- [What to work on]:
Check each line of the entries below for the string "githubusercontent"; copy every line where it appears.

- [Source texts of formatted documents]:

★ ★ ★

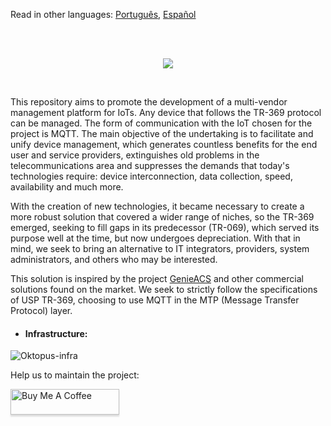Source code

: <p>Read in other languages: <a href="README.md">Português</a>, <a href="README.es.md">Español</a></p><br/><br/>
<p align="center">
<img src="https://user-images.githubusercontent.com/83298718/220207485-8c2aac78-95eb-4b43-b23e-c4bfa6cd30e6.png"/>
</p>
<br/>
<p>
This repository aims to promote the development of a multi-vendor management platform for IoTs. Any device that follows the TR-369 protocol can be managed. The form of communication with the IoT chosen for the project is MQTT. The main objective of the undertaking is to facilitate and unify device management, which generates countless benefits for the end user and service providers, extinguishes old problems in the telecommunications area and suppresses the demands that today's technologies require: device interconnection, data collection, speed, availability and much more.
</p>
<p>
With the creation of new technologies, it became necessary to create a more robust solution that covered a wider range of niches, so the TR-369 emerged, seeking to fill gaps in its predecessor (TR-069), which served its purpose well at the time, but now undergoes depreciation. With that in mind, we seek to bring an alternative to IT integrators, providers, system administrators, and others who may be interested.
</p> 
<p>
This solution is inspired by the project <a href="https://github.com/genieacs/genieacs">GenieACS</a> and other commercial solutions found on the market. We seek to strictly follow the specifications of USP TR-369, choosing to use MQTT in the MTP (Message Transfer Protocol) layer.
</p>
<ul><li><h4>Infrastructure:</h4></li></ul>

![Oktopus-infra](https://user-images.githubusercontent.com/83298718/222589707-58a8786d-d4b7-49c3-a014-e8f4ef95497e.png)

<p>Help us to maintain the project:</p>
<a href="https://www.buymeacoffee.com/leandrofars" target="_blank"><img src="https://www.buymeacoffee.com/assets/img/custom_images/orange_img.png" alt="Buy Me A Coffee" style="height: 41px !important;width: 174px !important;box-shadow: 0px 3px 2px 0px rgba(190, 190, 190, 0.5) !important;-webkit-box-shadow: 0px 3px 2px 0px rgba(190, 190, 190, 0.5) !important;" ></a>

★ ★ ★

- [Solution for this task]:
<img src="https://user-images.githubusercontent.com/83298718/220207485-8c2aac78-95eb-4b43-b23e-c4bfa6cd30e6.png"/>
![Oktopus-infra](https://user-images.githubusercontent.com/83298718/222589707-58a8786d-d4b7-49c3-a014-e8f4ef95497e.png)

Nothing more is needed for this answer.